Claude Demelenne

« La gauche qui porte des oeillères est rarement sympathique » (opinion)

Claude Demelenne essayiste, auteur de plusieurs ouvrages sur la gauche

Pour une partie de la gauche, celle qui se veut ‘pure et dure’, je suis un renégat. Mon crime : j’écris souvent contre mon camp. J’assume. Etre progressiste, c’est d’abord balayer devant sa porte.

Une certaine intelligentsia gauchiste encense le Bien (Jean-Luc Mélenchon, le PTB, l’extrême gauche nécessairement sympathique…) et flingue le Mal (Elio Di Rupo, la social-démocratie, la droite nécessairement ‘réactionnaire’…). Je n’adhère pas à cette vision binaire du monde. Elle fait l’impasse sur les nombreuses âneries répétées en boucle, ces dernières décennies, par l’extrême gauche bien-pensante.

Une longue liste d’errements

Je suis de gauche, mais sans oeillères. Refuser de réciter la fable des Gentils et des Méchants a un prix. Comme l’écrivain Kamel Bencheikh, dont le propos est proche du mien (voir sa carte blanche), je suis parfois considéré comme un Judas par certains de mes ‘amis’ politiques.

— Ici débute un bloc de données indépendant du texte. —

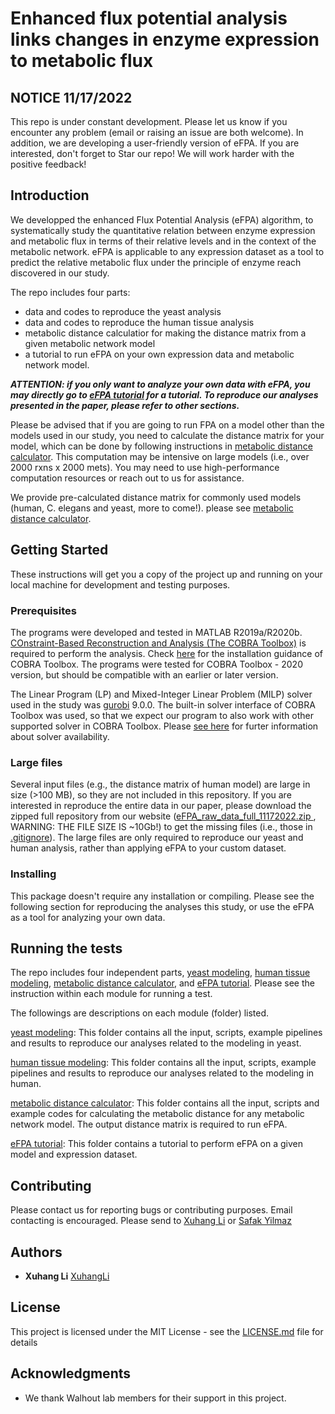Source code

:# Enhanced flux potential analysis links changes in enzyme expression to metabolic flux

## NOTICE 11/17/2022
This repo is under constant development. Please let us know if you encounter any problem (email or raising an issue are both welcome). In addition, we are developing a user-friendly version of eFPA. If you are interested, don't forget to Star our repo! We will work harder with the positive feedback!

## Introduction
We developped the enhanced Flux Potential Analysis (eFPA) algorithm, to systematically study the quantitative relation between enzyme expression and metabolic flux in terms of their relative levels and in the context of the metabolic network. eFPA is applicable to any expression dataset as a tool to predict the relative metabolic flux under the principle of enzyme reach discovered in our study.

The repo includes four parts: 
- data and codes to reproduce the yeast analysis
- data and codes to reproduce the human tissue analysis 
- metabolic distance calculatior for making the distance matrix from a given metabolic network model
- a tutorial to run eFPA on your own expression data and metabolic network model.

<I><b>ATTENTION: if you only want to analyze your own data with eFPA, you may directly go to [eFPA tutorial](4_eFPA_tutorial) for a tutorial. To reproduce our analyses presented in the paper, please refer to other sections.</I></b>

Please be advised that if you are going to run FPA on a model other than the models used in our study, you need to calculate the distance matrix for your model, which can be done by following instructions in [metabolic distance calculator](3_distance_calculation). This computation may be intensive on large models (i.e., over 2000 rxns x 2000 mets). You may need to use high-performance computation resources or reach out to us for assistance. 

We provide pre-calculated distance matrix for commonly used models (human, C. elegans and yeast, more to come!). please see [metabolic distance calculator](3_distance_calculation).

## Getting Started

These instructions will get you a copy of the project up and running on your local machine for development and testing purposes.

### Prerequisites

The programs were developed and tested in MATLAB R2019a/R2020b. [COnstraint-Based Reconstruction and Analysis (The COBRA Toolbox)](https://opencobra.github.io/cobratoolbox/stable/) is required to perform the analysis. Check [here](https://opencobra.github.io/cobratoolbox/stable/installation.html) for the installation guidance of COBRA Toolbox. The programs were tested for COBRA Toolbox - 2020 version, but should be compatible with an earlier or later version. 

The Linear Program (LP) and Mixed-Integer Linear Problem (MILP) solver used in the study was [gurobi](http://gurobi.com) 9.0.0. The built-in solver interface of COBRA Toolbox was used, so that we expect our program to also work with other supported solver in COBRA Toolbox. Please [see here](https://opencobra.github.io/cobratoolbox/stable/installation.html#solver-installation) for furter information about solver availability. 

### Large files
Several input files (e.g., the distance matrix of human model) are large in size (>100 MB), so they are not included in this repository. If you are interested in reproduce the entire data in our paper, please download the zipped full repository from our website ([eFPA_raw_data_full_11172022.zip
](http://wormflux.umassmed.edu/Downloads/eFPA_raw_data_full_11172022.zip), WARNING: THE FILE SIZE IS ~10Gb!) to get the missing files (i.e., those in [.gitignore](.gitignore)). The large files are only required to reproduce our yeast and human analysis, rather than applying eFPA to your custom dataset.

### Installing

This package doesn't require any installation or compiling. Please see the following section for reproducing the analyses this study, or use the eFPA as a tool for analyzing your own data.


## Running the tests

The repo includes four independent parts, [yeast modeling](1_yeast_modeling), [human tissue modeling](2_human_modeling), [metabolic distance calculator](3_distance_calculation), and [eFPA tutorial](4_eFPA_tutorial). Please see the instruction within each module for running a test.


The followings are descriptions on each module (folder) listed.

[yeast modeling](1_yeast_modeling): This folder contains all the input, scripts, example pipelines and results to reproduce our analyses related to the modeling in yeast.

[human tissue modeling](2_human_modeling): This folder contains all the input, scripts, example pipelines and results to reproduce our analyses related to the modeling in human.

[metabolic distance calculator](3_distance_calculation): This folder contains all the input, scripts and example codes for calculating the metabolic distance for any metabolic network model. The output distance matrix is required to run eFPA.

[eFPA tutorial](4_eFPA_tutorial): This folder contains a tutorial to perform eFPA on a given model and expression dataset.


## Contributing

Please contact us for reporting bugs or contributing purposes. Email contacting is encouraged. Please send to [Xuhang Li](mailto:xuhang.li@umassmed.edu) or [Safak Yilmaz](mailto:lutfu.yilmaz@umassmed.edu)


## Authors

* **Xuhang Li** [XuhangLi](https://github.com/XuhangLi)

## License

This project is licensed under the MIT License - see the [LICENSE.md](LICENSE.md) file for details

## Acknowledgments

* We thank Walhout lab members for their support in this project.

Etre brocardé par les penseurs et militants gauchistes n’est pas agréable, mais ne me fera pas rentrer dans le rang. Le combat contre les bêtises de l’extrême gauche est plus nécessaire que jamais. La liste de ses errements récents est longue. On se rappellera l’aveuglement des altermondialistes accueillant Tariq Ramadan comme un prophète, dans leurs forums anticapitalistes. On se rappellera sa fascination ou, à tout le moins sa complaisance pour la dictature du Parti communiste chinois. On se rappellera son soutien sans faille à d’autres dirigeants ‘progressistes’, gouvernant d’une main de fer Cuba, le Nicaragua, le Venezuela.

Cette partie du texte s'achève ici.